THE PROBLEM:
Some lines below hold "neutrino". Pick them out and copy them.

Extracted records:
**********

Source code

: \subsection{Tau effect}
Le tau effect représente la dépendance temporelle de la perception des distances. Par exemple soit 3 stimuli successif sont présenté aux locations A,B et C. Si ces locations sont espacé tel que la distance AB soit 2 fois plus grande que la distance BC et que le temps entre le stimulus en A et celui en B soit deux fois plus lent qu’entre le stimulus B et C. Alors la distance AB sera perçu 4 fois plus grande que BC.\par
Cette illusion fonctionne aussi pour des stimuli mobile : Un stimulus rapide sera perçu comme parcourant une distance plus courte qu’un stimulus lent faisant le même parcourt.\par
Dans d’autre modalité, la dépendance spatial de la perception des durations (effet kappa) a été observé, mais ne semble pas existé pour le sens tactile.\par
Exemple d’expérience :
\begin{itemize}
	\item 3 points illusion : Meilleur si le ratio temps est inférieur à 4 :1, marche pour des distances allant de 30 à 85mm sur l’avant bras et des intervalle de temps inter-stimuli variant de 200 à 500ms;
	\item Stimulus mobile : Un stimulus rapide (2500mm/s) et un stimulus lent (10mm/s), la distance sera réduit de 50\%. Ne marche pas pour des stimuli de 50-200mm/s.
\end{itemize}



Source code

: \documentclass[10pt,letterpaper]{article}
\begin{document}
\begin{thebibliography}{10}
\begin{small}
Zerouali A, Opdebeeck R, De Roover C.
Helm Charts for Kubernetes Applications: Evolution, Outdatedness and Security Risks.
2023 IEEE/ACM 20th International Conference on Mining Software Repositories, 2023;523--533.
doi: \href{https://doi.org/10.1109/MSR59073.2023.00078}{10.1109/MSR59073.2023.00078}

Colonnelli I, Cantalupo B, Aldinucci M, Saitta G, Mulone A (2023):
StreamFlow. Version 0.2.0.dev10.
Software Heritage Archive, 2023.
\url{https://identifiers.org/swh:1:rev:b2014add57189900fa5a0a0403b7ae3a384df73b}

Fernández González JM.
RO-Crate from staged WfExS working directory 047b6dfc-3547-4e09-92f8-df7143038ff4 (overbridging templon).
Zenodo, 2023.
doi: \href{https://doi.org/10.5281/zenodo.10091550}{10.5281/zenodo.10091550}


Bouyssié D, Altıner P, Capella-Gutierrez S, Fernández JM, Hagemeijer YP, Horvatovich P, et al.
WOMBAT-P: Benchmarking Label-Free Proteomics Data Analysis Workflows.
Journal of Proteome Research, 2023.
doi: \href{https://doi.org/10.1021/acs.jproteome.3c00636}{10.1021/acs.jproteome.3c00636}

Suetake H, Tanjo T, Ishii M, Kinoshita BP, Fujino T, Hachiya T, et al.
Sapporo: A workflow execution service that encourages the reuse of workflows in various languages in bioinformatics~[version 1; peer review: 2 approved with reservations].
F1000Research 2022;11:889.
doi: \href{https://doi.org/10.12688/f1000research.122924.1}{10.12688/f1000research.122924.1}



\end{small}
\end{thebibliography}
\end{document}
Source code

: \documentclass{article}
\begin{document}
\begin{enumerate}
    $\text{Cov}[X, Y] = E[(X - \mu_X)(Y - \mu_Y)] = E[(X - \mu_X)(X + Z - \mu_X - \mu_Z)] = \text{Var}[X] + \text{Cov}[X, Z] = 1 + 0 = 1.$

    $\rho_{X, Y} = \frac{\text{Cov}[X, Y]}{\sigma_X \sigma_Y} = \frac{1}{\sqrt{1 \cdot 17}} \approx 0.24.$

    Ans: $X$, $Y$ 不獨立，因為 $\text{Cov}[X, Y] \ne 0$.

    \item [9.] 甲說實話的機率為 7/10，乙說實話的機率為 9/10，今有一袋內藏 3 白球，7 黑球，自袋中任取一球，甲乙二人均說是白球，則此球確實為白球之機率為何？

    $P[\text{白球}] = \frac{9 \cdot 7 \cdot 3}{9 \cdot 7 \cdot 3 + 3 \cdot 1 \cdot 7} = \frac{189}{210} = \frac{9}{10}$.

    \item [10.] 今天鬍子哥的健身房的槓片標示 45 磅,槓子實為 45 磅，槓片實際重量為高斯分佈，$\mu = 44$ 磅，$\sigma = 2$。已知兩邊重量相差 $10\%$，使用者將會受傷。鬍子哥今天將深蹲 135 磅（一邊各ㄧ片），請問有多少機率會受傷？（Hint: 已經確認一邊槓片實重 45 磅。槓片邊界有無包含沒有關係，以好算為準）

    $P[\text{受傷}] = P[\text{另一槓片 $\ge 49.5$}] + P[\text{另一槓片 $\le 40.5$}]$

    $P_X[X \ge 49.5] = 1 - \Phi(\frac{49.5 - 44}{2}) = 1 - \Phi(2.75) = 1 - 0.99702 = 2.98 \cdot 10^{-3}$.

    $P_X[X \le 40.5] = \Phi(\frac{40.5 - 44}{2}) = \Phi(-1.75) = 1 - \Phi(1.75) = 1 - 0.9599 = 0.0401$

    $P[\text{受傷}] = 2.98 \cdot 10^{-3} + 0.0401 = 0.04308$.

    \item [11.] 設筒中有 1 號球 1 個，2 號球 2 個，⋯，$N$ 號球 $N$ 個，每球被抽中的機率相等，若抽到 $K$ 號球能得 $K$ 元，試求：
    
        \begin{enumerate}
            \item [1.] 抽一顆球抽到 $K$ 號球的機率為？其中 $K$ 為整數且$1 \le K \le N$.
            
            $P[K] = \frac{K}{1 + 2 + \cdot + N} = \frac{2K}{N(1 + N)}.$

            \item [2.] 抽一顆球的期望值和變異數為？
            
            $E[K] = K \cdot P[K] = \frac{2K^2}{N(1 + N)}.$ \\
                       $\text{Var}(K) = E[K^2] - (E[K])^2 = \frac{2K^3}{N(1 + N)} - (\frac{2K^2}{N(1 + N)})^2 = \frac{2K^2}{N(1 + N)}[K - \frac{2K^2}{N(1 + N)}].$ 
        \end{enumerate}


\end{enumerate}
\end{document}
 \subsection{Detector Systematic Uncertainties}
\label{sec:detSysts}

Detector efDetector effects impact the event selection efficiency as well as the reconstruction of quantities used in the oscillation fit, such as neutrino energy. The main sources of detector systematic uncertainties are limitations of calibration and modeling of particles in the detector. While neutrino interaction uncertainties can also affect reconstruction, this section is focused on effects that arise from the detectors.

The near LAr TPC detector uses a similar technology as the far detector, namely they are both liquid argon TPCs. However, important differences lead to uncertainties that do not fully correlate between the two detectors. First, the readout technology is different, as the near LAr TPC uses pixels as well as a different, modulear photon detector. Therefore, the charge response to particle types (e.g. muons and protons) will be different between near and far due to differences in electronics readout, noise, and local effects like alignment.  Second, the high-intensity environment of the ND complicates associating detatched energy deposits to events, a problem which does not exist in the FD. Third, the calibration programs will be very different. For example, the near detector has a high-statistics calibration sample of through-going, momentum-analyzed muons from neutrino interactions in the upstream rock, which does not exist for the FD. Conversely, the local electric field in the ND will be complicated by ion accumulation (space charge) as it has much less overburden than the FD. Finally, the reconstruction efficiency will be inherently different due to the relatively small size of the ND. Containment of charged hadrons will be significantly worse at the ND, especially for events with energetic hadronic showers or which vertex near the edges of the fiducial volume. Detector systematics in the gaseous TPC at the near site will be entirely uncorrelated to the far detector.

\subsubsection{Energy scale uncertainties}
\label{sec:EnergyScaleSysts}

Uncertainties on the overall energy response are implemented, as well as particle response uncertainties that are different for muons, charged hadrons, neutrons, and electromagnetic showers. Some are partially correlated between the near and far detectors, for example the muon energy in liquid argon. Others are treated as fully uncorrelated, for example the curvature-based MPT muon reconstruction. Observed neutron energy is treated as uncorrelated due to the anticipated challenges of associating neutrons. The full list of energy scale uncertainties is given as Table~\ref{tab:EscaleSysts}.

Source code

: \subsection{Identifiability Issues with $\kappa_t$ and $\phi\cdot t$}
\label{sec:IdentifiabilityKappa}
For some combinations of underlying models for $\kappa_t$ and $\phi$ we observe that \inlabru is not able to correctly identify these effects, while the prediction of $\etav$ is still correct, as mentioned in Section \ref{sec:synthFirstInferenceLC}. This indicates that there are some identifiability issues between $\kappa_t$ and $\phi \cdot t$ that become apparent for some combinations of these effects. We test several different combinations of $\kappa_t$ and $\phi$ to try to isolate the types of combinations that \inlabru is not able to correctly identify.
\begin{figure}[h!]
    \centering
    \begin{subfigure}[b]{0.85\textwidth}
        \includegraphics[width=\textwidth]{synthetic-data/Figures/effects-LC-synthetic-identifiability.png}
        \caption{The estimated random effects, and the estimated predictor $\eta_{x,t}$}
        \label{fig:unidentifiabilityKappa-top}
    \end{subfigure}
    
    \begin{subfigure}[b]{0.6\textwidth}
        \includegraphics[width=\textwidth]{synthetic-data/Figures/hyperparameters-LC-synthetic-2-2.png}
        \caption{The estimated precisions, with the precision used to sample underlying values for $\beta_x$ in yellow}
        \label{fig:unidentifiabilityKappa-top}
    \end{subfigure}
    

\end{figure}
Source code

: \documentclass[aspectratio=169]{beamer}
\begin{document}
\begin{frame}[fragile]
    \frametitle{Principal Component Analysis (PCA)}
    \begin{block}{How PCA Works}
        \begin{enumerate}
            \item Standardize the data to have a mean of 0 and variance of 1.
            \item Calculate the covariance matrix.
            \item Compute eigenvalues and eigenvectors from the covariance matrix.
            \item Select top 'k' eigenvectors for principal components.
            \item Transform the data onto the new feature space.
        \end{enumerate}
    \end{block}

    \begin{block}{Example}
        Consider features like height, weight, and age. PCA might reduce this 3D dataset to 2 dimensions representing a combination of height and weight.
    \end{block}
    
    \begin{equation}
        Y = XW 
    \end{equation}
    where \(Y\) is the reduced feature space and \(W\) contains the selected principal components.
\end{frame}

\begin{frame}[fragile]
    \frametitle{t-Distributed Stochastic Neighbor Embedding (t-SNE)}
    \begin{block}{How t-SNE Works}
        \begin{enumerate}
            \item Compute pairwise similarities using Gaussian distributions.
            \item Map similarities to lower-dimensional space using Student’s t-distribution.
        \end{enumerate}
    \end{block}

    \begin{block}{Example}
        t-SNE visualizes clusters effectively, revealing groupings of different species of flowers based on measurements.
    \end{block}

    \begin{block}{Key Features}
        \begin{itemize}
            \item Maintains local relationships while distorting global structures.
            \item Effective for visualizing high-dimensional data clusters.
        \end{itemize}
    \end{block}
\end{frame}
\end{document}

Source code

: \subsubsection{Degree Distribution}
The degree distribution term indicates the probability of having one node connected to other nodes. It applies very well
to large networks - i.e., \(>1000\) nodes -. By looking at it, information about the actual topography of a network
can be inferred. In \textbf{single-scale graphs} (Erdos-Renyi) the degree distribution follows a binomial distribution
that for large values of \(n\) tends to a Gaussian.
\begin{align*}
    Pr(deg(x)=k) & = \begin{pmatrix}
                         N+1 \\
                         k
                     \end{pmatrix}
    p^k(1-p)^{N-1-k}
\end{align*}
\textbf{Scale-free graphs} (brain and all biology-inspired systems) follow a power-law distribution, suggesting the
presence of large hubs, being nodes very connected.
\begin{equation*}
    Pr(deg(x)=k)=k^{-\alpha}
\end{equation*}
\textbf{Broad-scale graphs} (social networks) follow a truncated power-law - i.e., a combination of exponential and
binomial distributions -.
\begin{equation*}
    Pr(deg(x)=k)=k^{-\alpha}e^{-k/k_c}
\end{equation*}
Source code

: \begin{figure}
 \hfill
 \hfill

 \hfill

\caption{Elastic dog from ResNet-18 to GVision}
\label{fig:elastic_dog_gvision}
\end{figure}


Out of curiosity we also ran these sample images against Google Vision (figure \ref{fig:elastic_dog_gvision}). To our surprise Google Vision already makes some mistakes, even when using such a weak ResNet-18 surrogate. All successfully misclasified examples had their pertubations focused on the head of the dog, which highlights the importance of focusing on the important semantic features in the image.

**********

EXPECTED ANSWER:
Detector efDetector effects impact the event selection efficiency as well as the reconstruction of quantities used in the oscillation fit, such as neutrino energy. The main sources of detector systematic uncertainties are limitations of calibration and modeling of particles in the detector. While neutrino interaction uncertainties can also affect reconstruction, this section is focused on effects that arise from the detectors.
The near LAr TPC detector uses a similar technology as the far detector, namely they are both liquid argon TPCs. However, important differences lead to uncertainties that do not fully correlate between the two detectors. First, the readout technology is different, as the near LAr TPC uses pixels as well as a different, modulear photon detector. Therefore, the charge response to particle types (e.g. muons and protons) will be different between near and far due to differences in electronics readout, noise, and local effects like alignment.  Second, the high-intensity environment of the ND complicates associating detatched energy deposits to events, a problem which does not exist in the FD. Third, the calibration programs will be very different. For example, the near detector has a high-statistics calibration sample of through-going, momentum-analyzed muons from neutrino interactions in the upstream rock, which does not exist for the FD. Conversely, the local electric field in the ND will be complicated by ion accumulation (space charge) as it has much less overburden than the FD. Finally, the reconstruction efficiency will be inherently different due to the relatively small size of the ND. Containment of charged hadrons will be significantly worse at the ND, especially for events with energetic hadronic showers or which vertex near the edges of the fiducial volume. Detector systematics in the gaseous TPC at the near site will be entirely uncorrelated to the far detector.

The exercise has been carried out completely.